Across the entries below, how many lines have the word "true" in them? Respond with only the number.

• **Available data**
#####

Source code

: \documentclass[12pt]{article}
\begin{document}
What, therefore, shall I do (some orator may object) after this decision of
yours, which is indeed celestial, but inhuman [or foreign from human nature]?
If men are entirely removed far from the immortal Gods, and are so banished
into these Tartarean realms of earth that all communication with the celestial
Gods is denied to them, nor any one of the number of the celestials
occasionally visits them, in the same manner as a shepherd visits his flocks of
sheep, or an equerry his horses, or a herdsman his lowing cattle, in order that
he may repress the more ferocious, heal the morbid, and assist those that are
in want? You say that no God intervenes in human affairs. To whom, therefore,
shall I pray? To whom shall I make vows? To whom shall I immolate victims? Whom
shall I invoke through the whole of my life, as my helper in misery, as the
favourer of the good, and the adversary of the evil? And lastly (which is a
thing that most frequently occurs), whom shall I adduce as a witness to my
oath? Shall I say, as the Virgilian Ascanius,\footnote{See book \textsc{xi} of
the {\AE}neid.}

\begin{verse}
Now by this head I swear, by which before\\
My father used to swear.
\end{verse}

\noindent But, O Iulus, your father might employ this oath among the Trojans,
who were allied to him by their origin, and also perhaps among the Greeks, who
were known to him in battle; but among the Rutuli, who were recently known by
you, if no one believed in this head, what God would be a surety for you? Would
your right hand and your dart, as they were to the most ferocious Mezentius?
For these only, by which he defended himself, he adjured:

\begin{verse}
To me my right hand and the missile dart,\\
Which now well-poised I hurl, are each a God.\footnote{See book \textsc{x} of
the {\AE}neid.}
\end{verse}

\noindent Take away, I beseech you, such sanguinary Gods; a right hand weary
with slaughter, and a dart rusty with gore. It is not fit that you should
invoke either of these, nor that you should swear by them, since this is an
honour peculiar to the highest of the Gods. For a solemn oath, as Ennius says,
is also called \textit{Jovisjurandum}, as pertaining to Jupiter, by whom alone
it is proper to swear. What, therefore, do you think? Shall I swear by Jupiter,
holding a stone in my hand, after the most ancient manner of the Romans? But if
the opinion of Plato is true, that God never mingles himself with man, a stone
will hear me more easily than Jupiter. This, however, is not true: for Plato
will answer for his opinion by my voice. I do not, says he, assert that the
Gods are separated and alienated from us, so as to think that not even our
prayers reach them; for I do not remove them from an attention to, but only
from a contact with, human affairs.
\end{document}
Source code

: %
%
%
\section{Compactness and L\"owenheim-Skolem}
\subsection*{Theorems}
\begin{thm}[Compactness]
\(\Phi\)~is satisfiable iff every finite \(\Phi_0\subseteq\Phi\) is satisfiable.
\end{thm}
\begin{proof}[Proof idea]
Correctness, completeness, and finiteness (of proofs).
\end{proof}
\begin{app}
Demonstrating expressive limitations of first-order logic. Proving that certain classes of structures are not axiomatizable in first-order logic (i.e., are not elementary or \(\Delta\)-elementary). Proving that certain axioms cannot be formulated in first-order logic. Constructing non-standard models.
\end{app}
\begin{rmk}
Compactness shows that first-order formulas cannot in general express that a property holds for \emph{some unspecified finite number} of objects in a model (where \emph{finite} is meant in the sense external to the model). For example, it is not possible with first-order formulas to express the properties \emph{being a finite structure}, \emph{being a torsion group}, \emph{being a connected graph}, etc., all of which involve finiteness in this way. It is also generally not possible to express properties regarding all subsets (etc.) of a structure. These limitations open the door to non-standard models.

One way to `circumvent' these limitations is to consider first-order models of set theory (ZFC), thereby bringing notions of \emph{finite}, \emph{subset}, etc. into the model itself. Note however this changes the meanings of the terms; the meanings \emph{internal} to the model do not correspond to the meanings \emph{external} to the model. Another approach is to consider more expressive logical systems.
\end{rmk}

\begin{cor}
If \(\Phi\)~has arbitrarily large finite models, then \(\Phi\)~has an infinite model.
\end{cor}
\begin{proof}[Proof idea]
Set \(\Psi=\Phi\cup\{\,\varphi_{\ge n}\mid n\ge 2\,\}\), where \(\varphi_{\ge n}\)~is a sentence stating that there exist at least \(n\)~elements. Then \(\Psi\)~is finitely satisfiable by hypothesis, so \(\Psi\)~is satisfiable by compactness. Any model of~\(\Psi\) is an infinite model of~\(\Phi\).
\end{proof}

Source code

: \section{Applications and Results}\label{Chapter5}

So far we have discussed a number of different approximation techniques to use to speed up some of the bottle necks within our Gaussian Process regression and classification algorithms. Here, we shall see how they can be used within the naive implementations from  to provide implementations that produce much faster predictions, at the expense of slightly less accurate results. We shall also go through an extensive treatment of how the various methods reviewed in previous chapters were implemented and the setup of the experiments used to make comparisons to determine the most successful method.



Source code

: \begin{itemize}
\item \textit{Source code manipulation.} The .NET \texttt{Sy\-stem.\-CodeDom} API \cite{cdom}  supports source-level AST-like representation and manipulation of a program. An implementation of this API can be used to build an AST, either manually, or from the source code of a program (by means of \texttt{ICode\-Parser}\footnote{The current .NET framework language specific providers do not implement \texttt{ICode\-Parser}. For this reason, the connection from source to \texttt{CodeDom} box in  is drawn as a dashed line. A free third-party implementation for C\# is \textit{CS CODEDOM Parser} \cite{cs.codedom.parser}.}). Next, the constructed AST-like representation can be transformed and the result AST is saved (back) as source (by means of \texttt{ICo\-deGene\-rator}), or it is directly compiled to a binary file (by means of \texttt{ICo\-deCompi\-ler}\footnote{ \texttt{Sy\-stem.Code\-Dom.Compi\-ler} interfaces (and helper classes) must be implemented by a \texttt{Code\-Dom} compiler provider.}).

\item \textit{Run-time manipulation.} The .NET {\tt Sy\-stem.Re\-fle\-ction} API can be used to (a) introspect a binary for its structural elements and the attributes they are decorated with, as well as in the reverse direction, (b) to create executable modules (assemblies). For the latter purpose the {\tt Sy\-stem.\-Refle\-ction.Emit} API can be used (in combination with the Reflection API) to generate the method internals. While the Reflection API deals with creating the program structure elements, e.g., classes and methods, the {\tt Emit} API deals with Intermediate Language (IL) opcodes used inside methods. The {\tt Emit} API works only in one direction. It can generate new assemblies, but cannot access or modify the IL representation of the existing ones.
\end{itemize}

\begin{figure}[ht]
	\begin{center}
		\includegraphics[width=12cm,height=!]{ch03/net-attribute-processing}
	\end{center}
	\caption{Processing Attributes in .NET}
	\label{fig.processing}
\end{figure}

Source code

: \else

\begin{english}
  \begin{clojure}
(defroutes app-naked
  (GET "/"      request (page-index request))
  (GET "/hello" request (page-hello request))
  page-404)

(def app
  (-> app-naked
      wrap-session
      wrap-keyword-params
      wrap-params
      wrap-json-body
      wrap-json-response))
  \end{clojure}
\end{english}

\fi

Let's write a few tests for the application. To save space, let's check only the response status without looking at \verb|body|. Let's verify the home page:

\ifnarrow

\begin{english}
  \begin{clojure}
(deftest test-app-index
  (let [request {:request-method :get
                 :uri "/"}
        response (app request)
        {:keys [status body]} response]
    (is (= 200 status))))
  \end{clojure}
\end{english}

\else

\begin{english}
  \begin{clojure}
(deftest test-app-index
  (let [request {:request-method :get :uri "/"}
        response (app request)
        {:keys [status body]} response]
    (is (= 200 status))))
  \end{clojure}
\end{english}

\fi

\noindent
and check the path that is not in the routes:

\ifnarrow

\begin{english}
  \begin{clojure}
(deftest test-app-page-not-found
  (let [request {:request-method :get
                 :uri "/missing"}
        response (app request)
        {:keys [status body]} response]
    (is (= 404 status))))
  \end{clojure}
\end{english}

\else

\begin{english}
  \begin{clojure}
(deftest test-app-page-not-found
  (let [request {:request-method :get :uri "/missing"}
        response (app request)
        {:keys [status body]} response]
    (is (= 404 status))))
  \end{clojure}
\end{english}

#####

• **Task response**
2